*Exercise:* Would you copy exactly the lines in the data below from the one that has "changing the execution" through the one that has "que estamos buscando prever foi prevista incorretamente.", dropping any pictures?

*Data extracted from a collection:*

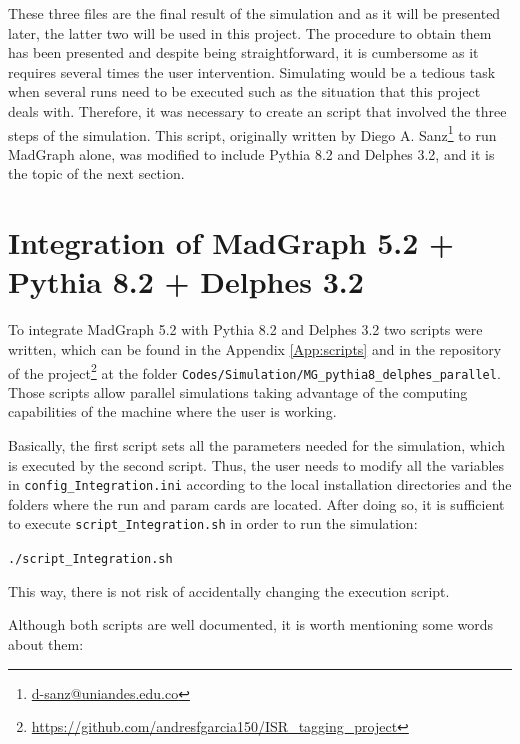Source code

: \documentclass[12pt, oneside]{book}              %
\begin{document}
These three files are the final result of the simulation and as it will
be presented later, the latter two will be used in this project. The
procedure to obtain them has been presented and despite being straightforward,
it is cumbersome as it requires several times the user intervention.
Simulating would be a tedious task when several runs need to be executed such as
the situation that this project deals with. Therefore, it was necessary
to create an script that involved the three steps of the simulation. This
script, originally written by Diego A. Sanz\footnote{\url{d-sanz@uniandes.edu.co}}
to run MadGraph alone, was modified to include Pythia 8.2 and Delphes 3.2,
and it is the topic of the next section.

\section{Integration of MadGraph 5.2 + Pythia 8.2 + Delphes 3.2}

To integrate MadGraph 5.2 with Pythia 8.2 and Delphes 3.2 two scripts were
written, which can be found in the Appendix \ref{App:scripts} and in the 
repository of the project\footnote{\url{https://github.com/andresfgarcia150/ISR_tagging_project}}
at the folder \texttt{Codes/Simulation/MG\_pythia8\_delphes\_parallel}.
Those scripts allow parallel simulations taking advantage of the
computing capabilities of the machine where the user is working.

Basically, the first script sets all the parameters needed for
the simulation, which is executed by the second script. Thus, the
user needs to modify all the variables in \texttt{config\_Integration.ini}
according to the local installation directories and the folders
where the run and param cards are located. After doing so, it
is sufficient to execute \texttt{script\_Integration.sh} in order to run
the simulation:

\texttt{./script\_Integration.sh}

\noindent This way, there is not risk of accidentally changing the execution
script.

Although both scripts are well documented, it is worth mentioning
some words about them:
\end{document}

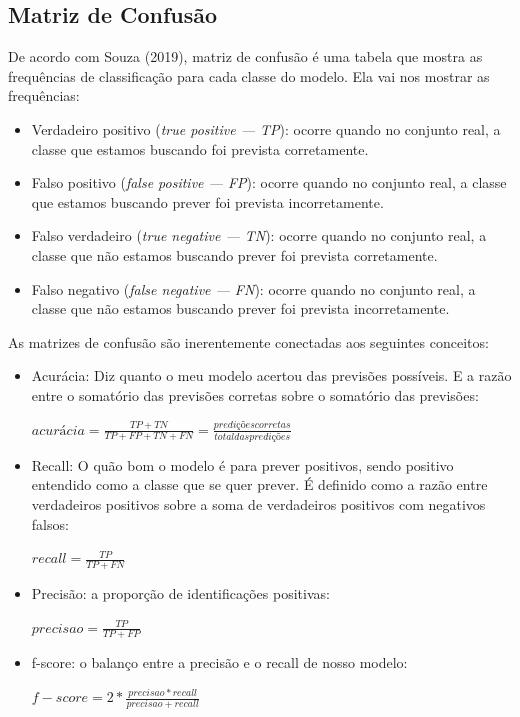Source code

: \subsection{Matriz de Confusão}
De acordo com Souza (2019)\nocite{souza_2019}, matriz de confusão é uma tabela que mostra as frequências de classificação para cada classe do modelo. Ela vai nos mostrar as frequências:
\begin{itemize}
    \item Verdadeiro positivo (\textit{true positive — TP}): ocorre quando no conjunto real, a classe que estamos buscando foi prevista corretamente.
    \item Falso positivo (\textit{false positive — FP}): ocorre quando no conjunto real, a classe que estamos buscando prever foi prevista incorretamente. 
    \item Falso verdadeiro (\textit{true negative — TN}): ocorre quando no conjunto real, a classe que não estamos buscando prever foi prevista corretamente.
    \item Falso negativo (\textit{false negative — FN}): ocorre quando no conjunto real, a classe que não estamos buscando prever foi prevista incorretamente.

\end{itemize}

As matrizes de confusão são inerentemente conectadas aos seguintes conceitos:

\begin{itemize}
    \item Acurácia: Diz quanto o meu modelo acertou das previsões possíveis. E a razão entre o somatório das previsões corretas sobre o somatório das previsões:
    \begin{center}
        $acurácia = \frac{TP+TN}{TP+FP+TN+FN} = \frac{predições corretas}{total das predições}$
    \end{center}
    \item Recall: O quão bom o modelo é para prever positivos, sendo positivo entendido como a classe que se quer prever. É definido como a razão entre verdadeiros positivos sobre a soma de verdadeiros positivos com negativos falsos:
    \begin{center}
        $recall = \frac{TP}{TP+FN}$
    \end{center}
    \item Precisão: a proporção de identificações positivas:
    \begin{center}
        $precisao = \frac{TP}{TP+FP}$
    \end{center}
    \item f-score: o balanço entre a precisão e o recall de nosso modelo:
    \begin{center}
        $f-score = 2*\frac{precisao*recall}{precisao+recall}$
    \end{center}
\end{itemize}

*Result:*
\noindent This way, there is not risk of accidentally changing the execution
script.

Although both scripts are well documented, it is worth mentioning
some words about them:
\end{document}

Source code

: \subsection{Matriz de Confusão}
De acordo com Souza (2019)\nocite{souza_2019}, matriz de confusão é uma tabela que mostra as frequências de classificação para cada classe do modelo. Ela vai nos mostrar as frequências:
\begin{itemize}
    \item Verdadeiro positivo (\textit{true positive — TP}): ocorre quando no conjunto real, a classe que estamos buscando foi prevista corretamente.
    \item Falso positivo (\textit{false positive — FP}): ocorre quando no conjunto real, a classe que estamos buscando prever foi prevista incorretamente. 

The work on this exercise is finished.